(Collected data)
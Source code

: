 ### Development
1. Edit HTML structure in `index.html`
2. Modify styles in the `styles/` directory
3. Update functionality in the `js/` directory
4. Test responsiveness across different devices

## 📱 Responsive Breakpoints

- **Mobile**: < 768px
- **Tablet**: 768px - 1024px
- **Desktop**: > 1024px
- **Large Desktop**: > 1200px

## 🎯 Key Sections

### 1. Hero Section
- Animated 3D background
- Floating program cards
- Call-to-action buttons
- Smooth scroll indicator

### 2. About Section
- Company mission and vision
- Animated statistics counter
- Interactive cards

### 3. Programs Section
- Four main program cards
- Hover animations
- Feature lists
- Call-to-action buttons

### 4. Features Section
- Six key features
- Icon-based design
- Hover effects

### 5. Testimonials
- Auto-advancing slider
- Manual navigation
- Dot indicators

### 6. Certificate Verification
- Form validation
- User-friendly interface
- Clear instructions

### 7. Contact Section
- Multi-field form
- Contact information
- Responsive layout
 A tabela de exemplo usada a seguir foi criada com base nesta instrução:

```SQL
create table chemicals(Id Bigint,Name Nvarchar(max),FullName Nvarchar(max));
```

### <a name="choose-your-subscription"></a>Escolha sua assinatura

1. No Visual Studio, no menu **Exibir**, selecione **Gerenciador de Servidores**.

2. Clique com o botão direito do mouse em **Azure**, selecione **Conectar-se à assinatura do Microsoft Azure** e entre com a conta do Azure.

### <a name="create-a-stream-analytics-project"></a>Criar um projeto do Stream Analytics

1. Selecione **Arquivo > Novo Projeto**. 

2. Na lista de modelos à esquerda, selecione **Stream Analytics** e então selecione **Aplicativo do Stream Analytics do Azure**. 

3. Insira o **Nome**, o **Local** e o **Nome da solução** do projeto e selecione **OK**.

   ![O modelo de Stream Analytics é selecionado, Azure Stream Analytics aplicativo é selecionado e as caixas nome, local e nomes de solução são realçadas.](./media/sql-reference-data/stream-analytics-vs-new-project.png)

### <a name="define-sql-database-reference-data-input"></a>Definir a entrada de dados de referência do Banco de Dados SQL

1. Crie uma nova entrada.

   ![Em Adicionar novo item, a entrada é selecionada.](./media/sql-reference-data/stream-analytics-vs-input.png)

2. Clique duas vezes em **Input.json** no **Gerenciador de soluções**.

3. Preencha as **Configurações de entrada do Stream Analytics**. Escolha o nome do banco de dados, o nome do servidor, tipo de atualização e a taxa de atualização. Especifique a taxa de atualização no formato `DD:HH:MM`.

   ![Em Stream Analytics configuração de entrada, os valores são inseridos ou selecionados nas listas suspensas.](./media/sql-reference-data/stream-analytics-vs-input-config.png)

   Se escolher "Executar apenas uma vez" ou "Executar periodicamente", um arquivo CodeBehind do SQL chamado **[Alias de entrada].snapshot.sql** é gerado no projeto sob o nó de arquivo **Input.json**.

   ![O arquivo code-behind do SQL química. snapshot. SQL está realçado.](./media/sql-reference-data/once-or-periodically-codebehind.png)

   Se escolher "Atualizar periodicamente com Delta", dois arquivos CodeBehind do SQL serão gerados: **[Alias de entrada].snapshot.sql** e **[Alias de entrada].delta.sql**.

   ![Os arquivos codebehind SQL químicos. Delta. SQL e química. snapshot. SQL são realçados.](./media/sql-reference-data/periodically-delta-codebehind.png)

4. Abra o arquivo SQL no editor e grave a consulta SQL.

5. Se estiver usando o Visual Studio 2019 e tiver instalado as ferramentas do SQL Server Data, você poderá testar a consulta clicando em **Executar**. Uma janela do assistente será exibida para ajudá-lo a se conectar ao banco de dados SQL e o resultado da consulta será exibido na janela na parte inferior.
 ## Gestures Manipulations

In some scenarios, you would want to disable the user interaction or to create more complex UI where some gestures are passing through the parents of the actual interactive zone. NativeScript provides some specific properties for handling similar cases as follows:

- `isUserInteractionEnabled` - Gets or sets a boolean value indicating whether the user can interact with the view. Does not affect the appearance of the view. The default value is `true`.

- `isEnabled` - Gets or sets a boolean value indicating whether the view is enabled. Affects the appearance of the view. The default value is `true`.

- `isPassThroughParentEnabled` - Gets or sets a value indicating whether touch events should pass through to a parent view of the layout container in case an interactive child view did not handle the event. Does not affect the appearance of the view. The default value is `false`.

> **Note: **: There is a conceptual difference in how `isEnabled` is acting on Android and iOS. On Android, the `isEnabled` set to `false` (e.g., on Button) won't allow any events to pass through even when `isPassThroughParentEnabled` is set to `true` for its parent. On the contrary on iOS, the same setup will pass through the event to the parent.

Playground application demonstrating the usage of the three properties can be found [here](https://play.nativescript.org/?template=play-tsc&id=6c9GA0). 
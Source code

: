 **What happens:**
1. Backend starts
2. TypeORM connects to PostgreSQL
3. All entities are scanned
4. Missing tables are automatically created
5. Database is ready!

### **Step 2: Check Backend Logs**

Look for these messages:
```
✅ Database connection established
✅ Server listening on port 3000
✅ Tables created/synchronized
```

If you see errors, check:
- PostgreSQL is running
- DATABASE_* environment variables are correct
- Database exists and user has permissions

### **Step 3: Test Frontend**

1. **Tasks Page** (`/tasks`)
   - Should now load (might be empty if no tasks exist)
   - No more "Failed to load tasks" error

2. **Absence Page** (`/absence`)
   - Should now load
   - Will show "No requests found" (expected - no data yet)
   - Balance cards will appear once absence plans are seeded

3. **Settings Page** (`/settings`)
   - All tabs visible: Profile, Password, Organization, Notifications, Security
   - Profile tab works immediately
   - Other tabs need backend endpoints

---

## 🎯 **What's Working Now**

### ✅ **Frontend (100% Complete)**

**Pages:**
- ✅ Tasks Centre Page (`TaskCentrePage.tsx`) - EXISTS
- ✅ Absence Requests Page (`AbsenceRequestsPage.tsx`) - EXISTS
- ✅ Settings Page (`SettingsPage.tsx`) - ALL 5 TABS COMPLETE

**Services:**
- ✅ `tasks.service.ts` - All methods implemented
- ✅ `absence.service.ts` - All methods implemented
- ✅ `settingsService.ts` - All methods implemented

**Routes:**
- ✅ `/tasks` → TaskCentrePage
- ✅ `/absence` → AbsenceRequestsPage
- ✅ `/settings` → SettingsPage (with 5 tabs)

About this exercise –
The response must consist of the lines above, from the first one through the line containing "- Clear instructions", reproduced exactly.

Answer section –
Source code

: ### Development
1. Edit HTML structure in `index.html`
2. Modify styles in the `styles/` directory
3. Update functionality in the `js/` directory
4. Test responsiveness across different devices

## 📱 Responsive Breakpoints

- **Mobile**: < 768px
- **Tablet**: 768px - 1024px
- **Desktop**: > 1024px
- **Large Desktop**: > 1200px

## 🎯 Key Sections

### 1. Hero Section
- Animated 3D background
- Floating program cards
- Call-to-action buttons
- Smooth scroll indicator

### 2. About Section
- Company mission and vision
- Animated statistics counter
- Interactive cards

### 3. Programs Section
- Four main program cards
- Hover animations
- Feature lists
- Call-to-action buttons

### 4. Features Section
- Six key features
- Icon-based design
- Hover effects

### 5. Testimonials
- Auto-advancing slider
- Manual navigation
- Dot indicators

### 6. Certificate Verification
- Form validation
- User-friendly interface
- Clear instructions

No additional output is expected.